MEXICAN CARTELS AND ARMS FOR UKRAINE
A couple of days ago, the Mexican journalist of the
television station Milenio, Azucena Uresti released a film[1] showing a member of the
Gulf Cartel (northeastern Mexico), carrying an anti-tank Javelin (although it
has been claimed on social media that it could also be an AT-4), of the same
type that the United States has been sending to Ukraine.

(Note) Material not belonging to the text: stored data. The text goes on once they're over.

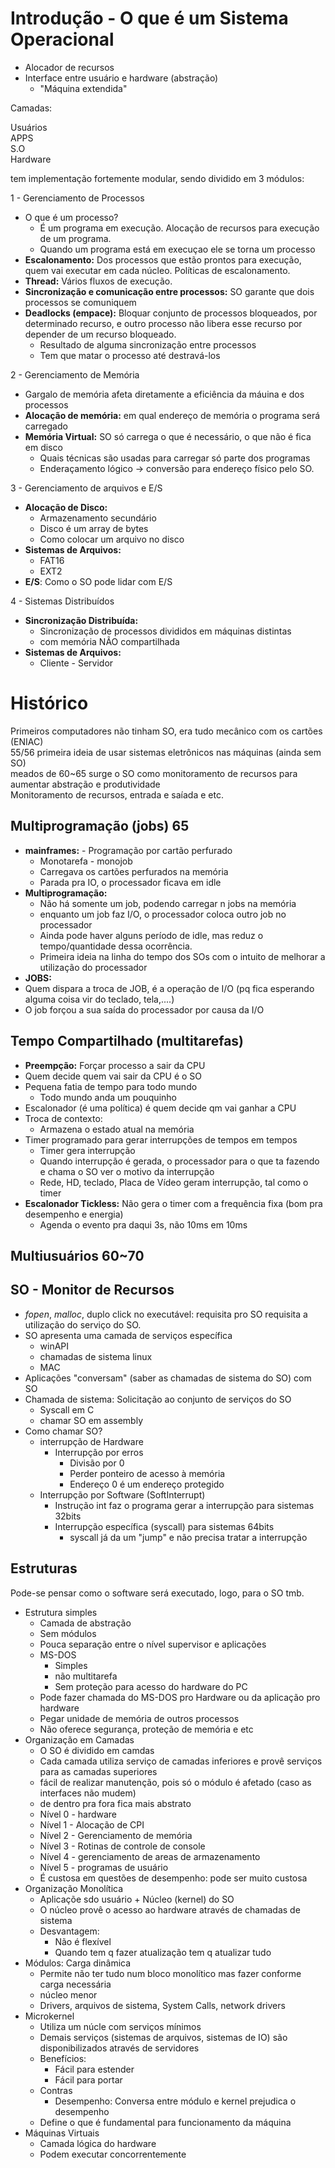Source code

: # Introdução - O que é um Sistema Operacional

  - Alocador de recursos
  - Interface entre usuário e hardware (abstração)
    - "Máquina extendida"

  Camadas:
  
  Usuários\
  APPS\
  S.O\
  Hardware

  tem implementação fortemente modular, sendo dividido em 3 módulos:

  1 - Gerenciamento de Processos
    
  - O que é um processo?
    - É um programa em execução. Alocação de recursos para execução de um programa.
    - Quando um programa está em execuçao ele se torna um processo
  - **Escalonamento:** Dos processos que estão prontos para execução, quem vai executar em cada núcleo. Políticas de escalonamento.
  - **Thread:** Vários fluxos de execução.
  - **Sincronização e comunicação entre processos:** SO garante que dois processos se comuniquem
  - **Deadlocks (empace):** Bloquar conjunto de processos bloqueados, por determinado recurso, e outro processo não libera esse recurso por depender de um recurso bloqueado.
    - Resultado de alguma sincronização entre processos
    - Tem que matar o processo até destravá-los

  2 - Gerenciamento de Memória
  
  - Gargalo de memória afeta diretamente a eficiência da máuina e dos processos
  - **Alocação de memória:** em qual endereço de memória o programa será carregado
  - **Memória Virtual:** SO só carrega o que é necessário, o que não é fica em disco
    - Quais técnicas são usadas para carregar só parte dos programas
    - Enderaçamento lógico -> conversão para endereço físico pelo SO.
  
  3 - Gerenciamento de arquivos e E/S

  - **Alocação de Disco:**
    - Armazenamento secundário
    - Disco é um array de bytes
    - Como colocar um arquivo no disco
  - **Sistemas de Arquivos:**
    - FAT16
    - EXT2
  - **E/S**: Como o SO pode lidar com E/S

  4 - Sistemas Distribuídos

  - **Sincronização Distribuída:**
    - Sincronização de processos divididos em máquinas distintas
    - com memória NÃO compartilhada
  - **Sistemas de Arquivos:**
    - Cliente - Servidor

# Histórico

  Primeiros computadores não tinham SO, era tudo mecânico com os cartões (ENIAC) \
  55/56 primeira ideia de usar sistemas eletrônicos nas máquinas (ainda sem SO) \
  meados de 60~65 surge o SO como monitoramento de recursos para aumentar abstração e produtividade \
  Monitoramento de recursos, entrada e saíada e etc.

## Multiprogramação (jobs) 65

  - **mainframes:** - Programação por cartão perfurado
    - Monotarefa - monojob
    - Carregava os cartões perfurados na memória
    - Parada pra IO, o processador ficava em idle
  - **Multiprogramação:**
    - Não há somente um  job, podendo carregar n jobs na memória
    - enquanto um job faz I/O, o processador coloca outro job no processador
    - Ainda pode haver alguns período de idle, mas reduz o tempo/quantidade dessa ocorrência.
    - Primeira ideia na linha do tempo dos SOs com o intuito de melhorar a utilização do processador
  - **JOBS:**
  - Quem dispara a troca de JOB, é a operação de I/O (pq fica esperando alguma coisa vir do teclado, tela,....)
  - O job forçou a sua saída do processador por causa da I/O

## Tempo Compartilhado (multitarefas)

  - **Preempção:** Forçar processo a sair da CPU
  - Quem decide quem vai sair da CPU é o SO
  - Pequena fatia de tempo para todo mundo
    - Todo mundo anda um pouquinho
  - Escalonador (é uma política) é quem decide qm vai ganhar a CPU
  - Troca de contexto:
    - Armazena o estado atual na memória 
  - Timer programado para gerar interrupções de tempos em tempos
    - Timer gera interrupção
    - Quando interrupção é gerada, o processador para o que ta fazendo e chama o SO ver o motivo da interrupção
    - Rede, HD, teclado, Placa de Vídeo geram interrupção, tal como o timer
  - **Escalonador Tickless:** Não gera o timer com a frequência fixa (bom pra desempenho e energia)
    - Agenda o evento pra daqui 3s, não 10ms em 10ms

## Multiusuários 60~70
## SO - Monitor de Recursos

  - *fopen*, *malloc*, duplo click no executável: requisita pro SO requisita a utilização do serviço do SO.
  - SO apresenta uma camada de serviços específica
    - winAPI
    - chamadas de sistema linux
    - MAC
  - Aplicações "conversam" (saber as chamadas de sistema do SO) com SO
  - Chamada de sistema: Solicitação ao conjunto de serviços do SO
    - Syscall em C
    - chamar SO em assembly
  - Como chamar SO?
    - interrupção de Hardware
      - Interrupção por erros
        - Divisão por 0
        - Perder ponteiro de acesso à memória
        - Endereço 0 é um endereço protegido
    - Interrupção por Software (SoftInterrupt)
      - Instrução int faz o programa gerar a interrupção para sistemas 32bits
      - Interrupção específica (syscall) para sistemas 64bits
        - syscall já da um "jump" e não precisa tratar a interrupção

## Estruturas

  Pode-se pensar como o software será executado, logo, para o SO tmb.

  -  Estrutura simples
     -  Camada de abstração
     -  Sem módulos
     -  Pouca separação entre o nível supervisor e aplicações
     -  MS-DOS
        -  Simples
        -  não multitarefa
        -  Sem proteção para acesso do hardware do PC
     -  Pode fazer chamada do MS-DOS pro Hardware ou da aplicação pro hardware
     -  Pegar unidade de memória de outros processos
     -  Não oferece segurança, proteção de memória e etc
  -  Organização em Camadas
     -  O SO é dividido em camdas
     -  Cada camada utiliza serviço de camadas inferiores e provê serviços para as camadas superiores
     -  fácil de realizar manutenção, pois só o módulo é afetado (caso as interfaces não mudem)
     -  de dentro pra fora fica mais abstrato
     -  Nível 0 - hardware
     -  Nível 1 - Alocação de CPI
     -  Nível 2 - Gerenciamento de memória
     -  Nível 3 - Rotinas de controle de console
     -  Nível 4 - gerenciamento de areas de armazenamento
     -  Nível 5 - programas de usuário
     -  É custosa em questões de desempenho: pode ser muito custosa
  -  Organização Monolítica
     -  Aplicaçõe sdo usuário + Núcleo (kernel) do SO
     -  O núcleo provê o acesso ao hardware através de chamadas de sistema
     -  Desvantagem:
        -  Não é flexível
        -  Quando tem q fazer atualização tem q atualizar tudo
  -  Módulos: Carga dinâmica
     -  Permite não ter tudo num bloco monolítico mas fazer conforme carga necessária
     -  núcleo menor
     -  Drivers, arquivos de sistema, System Calls, network drivers
  - Microkernel
    - Utiliza um núcle com serviços mínimos
    - Demais serviços (sistemas de arquivos, sistemas de IO) são disponibilizados através de servidores
    - Benefícios:
      - Fácil para estender
      - Fácil para portar
    - Contras
      - Desempenho: Conversa entre módulo e kernel prejudica o desempenho
    - Define o que é fundamental para funcionamento da máquina
  - Máquinas Virtuais
    - Camada lógica do hardware
    - Podem executar concorrentemente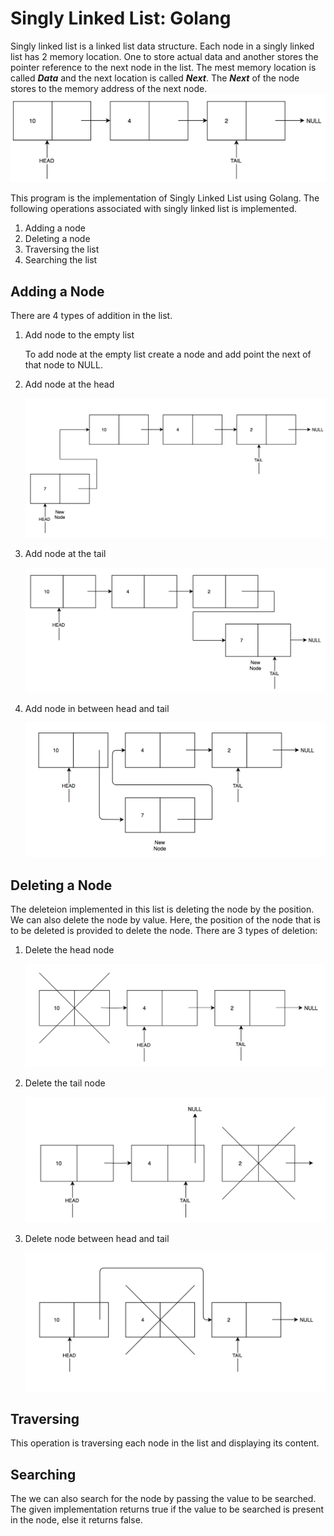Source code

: # Singly Linked List: Golang

Singly linked list is a linked list data structure. Each node in a singly linked list has 2 memory location. One to store actual data and another stores the pointer reference to the next node in the list. The mest memory location is called ***Data*** and the next location is called ***Next***. The ***Next*** of the node stores to the memory address of the next node. 
![Singly Linked List](./images/singly_linked_list.png)

This program is the implementation of Singly Linked List using Golang. The following operations associated with singly linked list is implemented.

1. Adding a node
2. Deleting a node
3. Traversing the list
3. Searching the list

## Adding a Node 

There are 4 types of addition in the list.

1. Add node to the empty list

    To add node at the empty list create a node and add point the next of that node to NULL.

2. Add node at the head 

    ![Add a node to the head](./images/add_at_head.png)

3. Add node at the tail

    ![Add a node to the tail](./images/add_at_tail.png)

4. Add node in between head and tail

    ![Add a node between head and tail](./images/add_at_middle.png)

## Deleting a Node

The deleteion implemented in this list is deleting the node by the position. We can also delete the node by value. Here, the position of the node that is to be deleted is provided to delete the node. There are 3 types of deletion:

1. Delete the head node

    ![Delete head node](./images/delete_head.png)

2. Delete the tail node

    ![Delete tail node](./images/delete_tail.png)

3. Delete node between head and tail

    ![Delete a node between head and tail](./images/delete_from_middle.png)

## Traversing 

This operation is traversing each node in the list and displaying its content. 

## Searching 

The we can also search for the node by passing the value to be searched. The given implementation returns true if the value to be searched is present in the node, else it returns false.
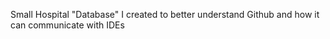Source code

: Small Hospital "Database" I created to better understand Github and how it can communicate with IDEs
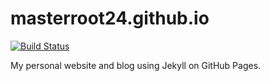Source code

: masterroot24.github.io
======================

[![Build Status](https://travis-ci.org/MasterRoot24/masterroot24.github.io.svg)](https://travis-ci.org/MasterRoot24/masterroot24.github.io)

My personal website and blog using Jekyll on GitHub Pages.
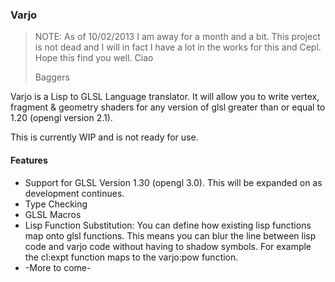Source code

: ### Varjo

> NOTE: As of 10/02/2013 I am away for a month and a bit. 
> This project is not dead and I will in fact I have a 
> lot in the works for this and Cepl. 
> Hope this find you well. Ciao
>
> Baggers

Varjo is a Lisp to GLSL Language translator. It will allow you to write vertex, fragment & geometry shaders for any version of glsl greater than or equal to 1.20 (opengl version 2.1).

This is currently WIP and is not ready for use.

#### Features
* Support for GLSL Version 1.30 (opengl 3.0). This will be expanded on as development continues.
* Type Checking
* GLSL Macros
* Lisp Function Substitution: You can define how existing lisp functions map onto glsl functions. This means you can blur the line between lisp code and varjo code without having to shadow symbols. For example the cl:expt function maps to the varjo:pow function.
* -More to come-
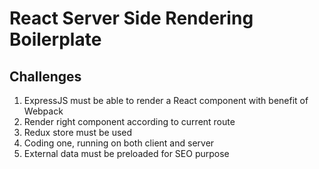 # React Server Side Rendering Boilerplate

## Challenges
1. ExpressJS must be able to render a React component with benefit of Webpack
2. Render right component according to current route
3. Redux store must be used
4. Coding one, running on both client and server
5. External data must be preloaded for SEO purpose
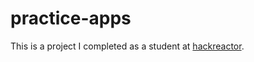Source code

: # practice-apps
This is a project I completed as a student at [hackreactor](http://hackreactor.com).
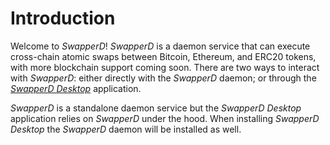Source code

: # Introduction

Welcome to *SwapperD*! *SwapperD* is a daemon service that can execute cross-chain atomic swaps between Bitcoin, Ethereum, and ERC20 tokens, with more blockchain support coming soon. There are two ways to interact with *SwapperD*: either directly with the *SwapperD* daemon; or through the [*SwapperD Desktop*](https://github.com/renproject/swapperd-desktop) application.

*SwapperD* is a standalone daemon service but the *SwapperD Desktop* application relies on *SwapperD* under the hood. When installing *SwapperD Desktop* the *SwapperD* daemon will be installed as well.
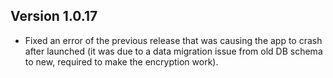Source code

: ## Version 1.0.17
- Fixed an error of the previous release that was causing the app to crash after launched (it was due to a data migration issue from old DB schema to new, required to make the encryption work).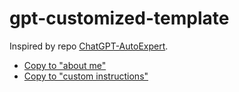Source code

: # gpt-customized-template

Inspired by repo [ChatGPT-AutoExpert](https://github.com/spdustin/ChatGPT-AutoExpert).

- [Copy to "about me"](https://raw.githubusercontent.com/why-q/gpt-customized-template/main/extra_info.md)
- [Copy to "custom instructions"](https://raw.githubusercontent.com/why-q/gpt-customized-template/main/response_hint.md)
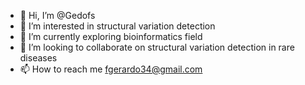 - 👋 Hi, I’m @Gedofs
- 👀 I’m interested in structural variation detection
- 🌱 I’m currently exploring bioinformatics field
- 💞️ I’m looking to collaborate on structural variation detection in rare diseases 
- 📫 How to reach me fgerardo34@gmail.com

<!---
Gedofs/Gedofs is a ✨ special ✨ repository because its `README.md` (this file) appears on your GitHub profile.
You can click the Preview link to take a look at your changes.
--->
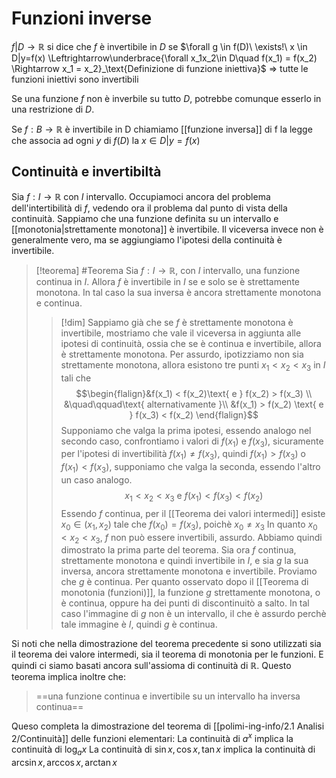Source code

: # Funzioni inverse
$f | D \rightarrow \mathbb R$ si dice che $f$ è invertibile in $D$ se  $\forall g \in f(D)\ \exists!\ x \in D|y=f(x) \Leftrightarrow\underbrace{\forall x_1x_2\in D\quad f(x_1) = f(x_2) \Rightarrow x_1 = x_2}_\text{Definizione di funzione iniettiva}$
$\Rightarrow$ tutte le funzioni iniettivi sono invertibili

Se una funzione $f$ non è inverbile su tutto $D$, potrebbe comunque esserlo in una restrizione di $D$.

Se $f : B \rightarrow \mathbb R$ è invertibile in D chiamiamo [[funzione inversa]] di f la legge che associa ad ogni $y$ di $f(D)$ la $x \in D |y=f(x)$


## Continuità e invertibiltà
Sia $f : I \to\mathbb R$ con $I$ intervallo. Occupiamoci ancora del problema dell'intertibilità di $f$, vedendo ora il problema dal punto di vista della continuità.
Sappiamo che una funzione definita su un intervallo e [[monotonia|strettamente monotona]] è invertibile. Il viceversa invece non è generalmente vero, ma se aggiungiamo l'ipotesi della continuità è invertibile.

>[!teorema] #Teorema 
>Sia $f: I \to \mathbb R$, con $I$ intervallo, una funzione continua in $I$. Allora $f$ è invertibile in $I$ se e solo se è strettamente monotona. In tal caso la sua inversa è ancora strettamente monotona e continua.
>
>>[!dim]
>>Sappiamo già che se $f$ è strettamente monotona è invertibile, mostriamo che vale il viceversa in aggiunta alle ipotesi di continuità, ossia che se è continua e invertibile, allora è strettamente monotona.
>>Per assurdo, ipotizziamo non sia strettamente monotona, allora esistono tre punti $x_1 < x_2 < x_3$ in $I$ tali che
>>$$\begin{flalign}&f(x_1) < f(x_2)\text{ e } f(x_2) > f(x_3) \\
>>&\quad\qquad\text{ alternativamente }\\
>>&f(x_1) > f(x_2) \text{ e } f(x_3) < f(x_2)
>>\end{flalign}$$
>>Supponiamo che valga la prima ipotesi, essendo analogo nel secondo caso, confrontiamo i valori di $f(x_1)$ e $f(x_3)$, sicuramente per l'ipotesi di invertibilità $f(x_1) \neq f(x_3)$, quindi $f(x_1) > f(x_3)$ o $f(x_1) < f(x_3)$, supponiamo che valga la seconda, essendo l'altro un caso analogo.
>>$$x_1 < x_2 < x_3 \text{ e } f(x_1) < f(x_3) < f(x_2)$$
>>Essendo $f$ continua, per il [[Teorema dei valori intermedi]] esiste $x_0 \in (x_1, x_2)$ tale che $f(x_0) = f(x_3)$, poichè $x_0 \neq x_3$ In quanto $x_0 < x_2 < x_3$, $f$ non può essere invertibili, assurdo. Abbiamo quindi dimostrato la prima parte del teorema.
>>Sia ora $f$ continua, strettamente monotona e quindi invertibile in $I$, e sia $g$ la sua inversa, ancora strettamente monotona e invertibile. Proviamo che $g$ è continua. Per quanto osservato dopo il [[Teorema di monotonia (funzioni)]], la funzione $g$ strettamente monotona, o è continua, oppure ha dei punti di discontinuitò a salto. In tal caso l'immagine di $g$ non è un intervallo, il che è assurdo perchè tale immagine è $I$, quindi $g$ è continua.

Si noti che nella dimostrazione del teorema precedente si sono utilizzati sia il teorema dei valore intermedi, sia il teorema di monotonia per le funzioni. E quindi ci siamo basati ancora sull'assioma di continuità di $\mathbb R$. 
Questo teorema implica inoltre che:

>==una funzione continua e invertibile su un intervallo ha inversa continua==

Queso completa la dimostrazione del teorema di [[polimi-ing-info/2.1 Analisi 2/Continuità]] delle funzioni elementari:
La continuità di $a^x$ implica la continuità di $\log_a x$
La continuità di $\sin x,\cos x,\tan x$ implica la continuità di $\arcsin x, \arccos x, \arctan x$
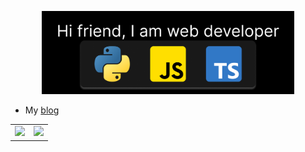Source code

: <p align="middle"><img src="https://github.com/MindBreakerGM/MindBreakerGM/blob/main/greeting.png?raw=true" width="80%"/></p>
<ul>
  <li>My <a href="https://rss212.xyz/">blog</a></li>
</ul>
<p align="middle">
  <table>
      <tr>
        <td>
          <img  style="max-width: 100%;" src="https://github-readme-stats.vercel.app/api?username=MindBreakerGM&show_icons=true&hide_border=true&theme=aura_dark"/>
          </td>
          <td>
            <img  style="max-width: 100%;" src="https://github-readme-stats.vercel.app/api/top-langs/?hide_border=true&username=MindBreakerGM"/>
          </td>
      </tr>
  </table>
<p>
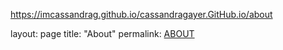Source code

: https://imcassandrag.github.io/cassandragayer.GitHub.io/about

layout: page
title: "About"
permalink: [ABOUT](https://imcassandrag.github.io/cassandragayer.GitHub.io/about)
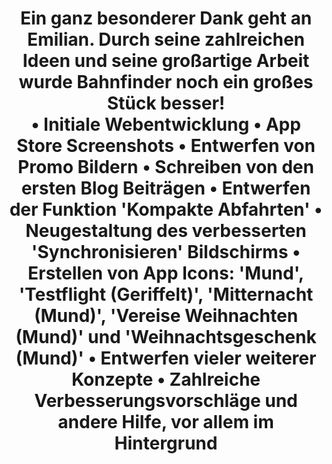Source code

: ---
draft: false
name: "Emilian"
title: "Ein ganz besonderer Dank geht an Emilian. Durch seine zahlreichen Ideen und seine großartige Arbeit wurde Bahnfinder noch ein großes Stück besser! \n\n• Initiale Webentwicklung\n• App Store Screenshots\n• Entwerfen von Promo Bildern\n• Schreiben von den ersten Blog Beiträgen\n• Entwerfen der Funktion 'Kompakte Abfahrten'\n• Neugestaltung des verbesserten 'Synchronisieren' Bildschirms\n• Erstellen von App Icons: 'Mund', 'Testflight (Geriffelt)', 'Mitternacht (Mund)', 'Vereise Weihnachten (Mund)' und 'Weihnachtsgeschenk (Mund)'\n• Entwerfen vieler weiterer Konzepte\n• Zahlreiche Verbesserungsvorschläge und andere Hilfe, vor allem im Hintergrund"
avatar: {
    src: "/images/profile/emilian-full.svg",
    alt: "Emilian Schiller"
}
publishDate: "2023-12-03 22:00"
---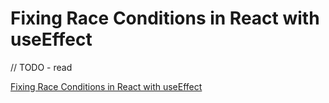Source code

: # Fixing Race Conditions in React with useEffect

// TODO - read

[Fixing Race Conditions in React with useEffect](https://maxrozen.com/race-conditions-fetching-data-react-with-useeffect)
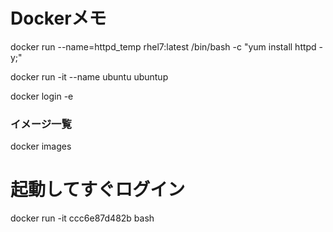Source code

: # Dockerメモ

docker run --name=httpd_temp rhel7:latest /bin/bash -c "yum install httpd -y;"

docker run -it --name ubuntu ubuntup

docker login -e

### イメージ一覧
docker images

# 起動してすぐログイン
docker run -it ccc6e87d482b bash
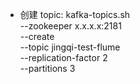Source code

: * 创建 topic:
kafka-topics.sh \
--zookeeper x.x.x.x:2181 \
--create \
--topic jingqi-test-flume \
--replication-factor 2 \
--partitions 3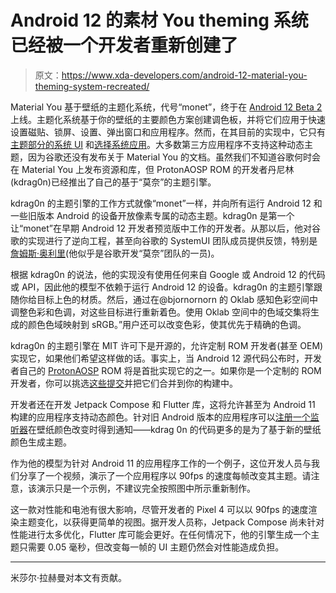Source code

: # Android 12 的素材 You theming 系统已经被一个开发者重新创建了

> 原文：<https://www.xda-developers.com/android-12-material-you-theming-system-recreated/>

Material You 基于壁纸的主题化系统，代号“monet”，终于在 [Android 12 Beta 2](https://www.xda-developers.com/android-12-beta-2-features/) 上线。主题化系统基于你的壁纸的主要颜色方案创建调色板，并将它们应用于快速设置磁贴、锁屏、设置、弹出窗口和应用程序。然而，在其目前的实现中，它只有[主题部分的系统 UI](https://www.xda-developers.com/android-12-beta-2-features/#android12beta2_dynamictheming) 和[选择系统应用](https://www.xda-developers.com/google-messages-material-you-theming-android-12/)。大多数第三方应用程序不支持这种动态主题，因为谷歌还没有发布关于 Material You 的文档。虽然我们不知道谷歌何时会在 Material You 上发布资源和库，但 ProtonAOSP ROM 的开发者丹尼林(kdrag0n)已经推出了自己的基于“莫奈”的主题引擎。

kdrag0n 的主题引擎的工作方式就像“monet”一样，并向所有运行 Android 12 和一些旧版本 Android 的设备开放像素专属的动态主题。kdrag0n 是第一个让“monet”在早期 Android 12 开发者预览版中工作的开发者。从那以后，他对谷歌的实现进行了逆向工程，甚至向谷歌的 SystemUI 团队成员提供反馈，特别是[詹姆斯·奥利里](https://twitter.com/jpohhhh)(他似乎是谷歌开发“莫奈”团队的一员)。

根据 kdrag0n 的说法，他的实现没有使用任何来自 Google 或 Android 12 的代码或 API，因此他的模型不依赖于运行 Android 12 的设备。kdrag0n 的主题引擎跟随你给目标上色的材质。然后，通过在@bjornornorn 的 Oklab 感知色彩空间中调整色彩和色调，对这些目标进行重新着色。使用 Oklab 空间中的色域交集将生成的颜色色域映射到 sRGB。”用户还可以改变色彩，使其优先于精确的色调。

kdrag0n 的主题引擎在 MIT 许可下是开源的，允许定制 ROM 开发者(甚至 OEM)实现它，如果他们希望这样做的话。事实上，当 Android 12 源代码公布时，开发者自己的 [ProtonAOSP](https://t.co/gVSqB5sv8z?amp=1) ROM 将是首批实现它的之一。如果你是一个定制的 ROM 开发者，你可以挑选[这些提交](https://github.com/kdrag0n/android12-extensions/commits/monet-next)并把它们合并到你的构建中。

开发者还在开发 Jetpack Compose 和 Flutter 库，这将允许甚至为 Android 11 构建的应用程序支持动态颜色。针对旧 Android 版本的应用程序可以[注册一个监听器](https://developer.android.com/reference/android/app/WallpaperManager#addOnColorsChangedListener(android.app.WallpaperManager.OnColorsChangedListener,%20android.os.Handler))在壁纸颜色改变时得到通知——kdrag 0n 的代码更多的是为了基于新的壁纸颜色生成主题。

作为他的模型为针对 Android 11 的应用程序工作的一个例子，这位开发人员与我们分享了一个视频，演示了一个应用程序以 90fps 的速度每帧改变其主题。请注意，该演示只是一个示例，不建议完全按照图中所示重新制作。

这一款对性能和电池有很大影响，尽管开发者的 Pixel 4 可以以 90fps 的速度渲染主题变化，以获得更简单的视图。据开发人员称，Jetpack Compose 尚未针对性能进行太多优化，Flutter 库可能会更好。在任何情况下，他的引擎生成一个主题只需要 0.05 毫秒，但改变每一帧的 UI 主题仍然会对性能造成负担。

* * *

米莎尔·拉赫曼对本文有贡献。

Such a weapon costs between 20 and 60 thousand dollars, which would not be
unusual in the case of Mexican cartels that usually buy very powerful weapons
from the United States, something that the Mexican government continually
demands from Washington (without any results), but rather that sophisticated
weapons that are supposed to reach their destination safely, in this
case the Ukrainian army, are being diverted to illegal actors. Like cartels,
and if so, it is not difficult that they may also be reaching armed groups in
different parts of the world.
There are even reports that the weapons allegedly
aimed at Ukraine are being received by organized crime gangs in Sweden,
Finland, Denmark and the Netherlands[2].
It is already worrying that the more than USD 100
billion that the United States has sent in military aid to Ukraine could be
being used by members of the Ukrainian army as a private business, so that it
is now falling into the hands of organized crime in different parts of the
world, thereby increasing the firepower of criminals and putting the
authorities of the countries where these weapons are received at a serious
disadvantage.
The Mexican case is significant, since the vast majority of the weapons that
the powerful Mexican drug cartels possess are obtained from the United States,
without the government of this country doing anything to prevent it.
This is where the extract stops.